Source texts of formatted documents

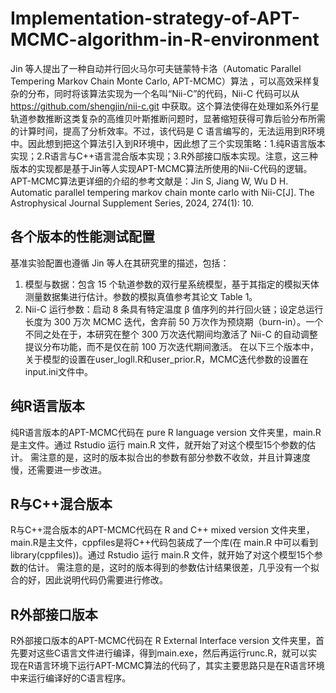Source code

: # Implementation-strategy-of-APT-MCMC-algorithm-in-R-environment
Jin 等人提出了一种自动并行回火马尔可夫链蒙特卡洛（Automatic Parallel Tempering Markov Chain Monte Carlo, APT-MCMC）算法 ，可以高效采样复杂的分布，同时将该算法实现为一个名叫“Nii-C”的代码，Nii-C 代码可以从 https://github.com/shengjin/nii-c.git 中获取。这个算法使得在处理如系外行星轨道参数推断这类复杂的高维贝叶斯推断问题时，显著缩短获得可靠后验分布所需的计算时间，提高了分析效率。不过，该代码是 C 语言编写的，无法运用到R环境中。因此想到把这个算法引入到R环境中，因此想了三个实现策略：1.纯R语言版本实现；2.R语言与C++语言混合版本实现；3.R外部接口版本实现。注意，这三种版本的实现都是基于Jin等人实现APT-MCMC算法所使用的Nii-C代码的逻辑。APT-MCMC算法更详细的介绍的参考文献是：Jin S, Jiang W, Wu D H. Automatic parallel tempering markov chain monte carlo with Nii-C[J]. The Astrophysical Journal Supplement Series, 2024, 274(1): 10.

## 各个版本的性能测试配置
基准实验配置也遵循 Jin 等人在其研究里的描述，包括：
1. 模型与数据：包含 15 个轨道参数的双行星系统模型，基于其指定的模拟天体测量数据集进行估计。参数的模拟真值参考其论文 Table 1。
2. Nii-C 运行参数：启动 8 条具有特定温度 β 值序列的并行回火链；设定总运行长度为 300 万次 MCMC 迭代，舍弃前 50 万次作为预烧期（burn-in）。一个不同之处在于，本研究在整个 300 万次迭代期间均激活了 Nii-C 的自动调整提议分布功能，而不是仅在前 100 万次迭代期间激活。
在以下三个版本中，关于模型的设置在user_logll.R和user_prior.R，MCMC迭代参数的设置在input.ini文件中。

## 纯R语言版本
纯R语言版本的APT-MCMC代码在 pure R language version 文件夹里，main.R是主文件。通过 Rstudio 运行 main.R 文件，就开始了对这个模型15个参数的估计。
需注意的是，这时的版本拟合出的参数有部分参数不收敛，并且计算速度慢，还需要进一步改进。

## R与C++混合版本
R与C++混合版本的APT-MCMC代码在 R and C++ mixed version 文件夹里，main.R是主文件，cppfiles是将C++代码包装成了一个库(在 main.R 中可以看到library(cppfiles))。通过 Rstudio 运行 main.R 文件，就开始了对这个模型15个参数的估计。
需注意的是，这时的版本得到的参数估计结果很差，几乎没有一个拟合的好，因此说明代码仍需要进行修改。

## R外部接口版本
R外部接口版本的APT-MCMC代码在 R External Interface version 文件夹里，首先要对这些C语言文件进行编译，得到main.exe，然后再运行runc.R，就可以实现在R语言环境下运行APT-MCMC算法的代码了，其实主要思路只是在R语言环境中来运行编译好的C语言程序。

> **What the exercise asks**:
Output the entries exactly as they appear, with no pictures included.

> **Solution below**:
Source code

: # Implementation-strategy-of-APT-MCMC-algorithm-in-R-environment
Jin 等人提出了一种自动并行回火马尔可夫链蒙特卡洛（Automatic Parallel Tempering Markov Chain Monte Carlo, APT-MCMC）算法 ，可以高效采样复杂的分布，同时将该算法实现为一个名叫“Nii-C”的代码，Nii-C 代码可以从 https://github.com/shengjin/nii-c.git 中获取。这个算法使得在处理如系外行星轨道参数推断这类复杂的高维贝叶斯推断问题时，显著缩短获得可靠后验分布所需的计算时间，提高了分析效率。不过，该代码是 C 语言编写的，无法运用到R环境中。因此想到把这个算法引入到R环境中，因此想了三个实现策略：1.纯R语言版本实现；2.R语言与C++语言混合版本实现；3.R外部接口版本实现。注意，这三种版本的实现都是基于Jin等人实现APT-MCMC算法所使用的Nii-C代码的逻辑。APT-MCMC算法更详细的介绍的参考文献是：Jin S, Jiang W, Wu D H. Automatic parallel tempering markov chain monte carlo with Nii-C[J]. The Astrophysical Journal Supplement Series, 2024, 274(1): 10.

## 各个版本的性能测试配置
基准实验配置也遵循 Jin 等人在其研究里的描述，包括：
1. 模型与数据：包含 15 个轨道参数的双行星系统模型，基于其指定的模拟天体测量数据集进行估计。参数的模拟真值参考其论文 Table 1。
2. Nii-C 运行参数：启动 8 条具有特定温度 β 值序列的并行回火链；设定总运行长度为 300 万次 MCMC 迭代，舍弃前 50 万次作为预烧期（burn-in）。一个不同之处在于，本研究在整个 300 万次迭代期间均激活了 Nii-C 的自动调整提议分布功能，而不是仅在前 100 万次迭代期间激活。
在以下三个版本中，关于模型的设置在user_logll.R和user_prior.R，MCMC迭代参数的设置在input.ini文件中。

## 纯R语言版本
纯R语言版本的APT-MCMC代码在 pure R language version 文件夹里，main.R是主文件。通过 Rstudio 运行 main.R 文件，就开始了对这个模型15个参数的估计。
需注意的是，这时的版本拟合出的参数有部分参数不收敛，并且计算速度慢，还需要进一步改进。

## R与C++混合版本
R与C++混合版本的APT-MCMC代码在 R and C++ mixed version 文件夹里，main.R是主文件，cppfiles是将C++代码包装成了一个库(在 main.R 中可以看到library(cppfiles))。通过 Rstudio 运行 main.R 文件，就开始了对这个模型15个参数的估计。
需注意的是，这时的版本得到的参数估计结果很差，几乎没有一个拟合的好，因此说明代码仍需要进行修改。

## R外部接口版本
R外部接口版本的APT-MCMC代码在 R External Interface version 文件夹里，首先要对这些C语言文件进行编译，得到main.exe，然后再运行runc.R，就可以实现在R语言环境下运行APT-MCMC算法的代码了，其实主要思路只是在R语言环境中来运行编译好的C语言程序。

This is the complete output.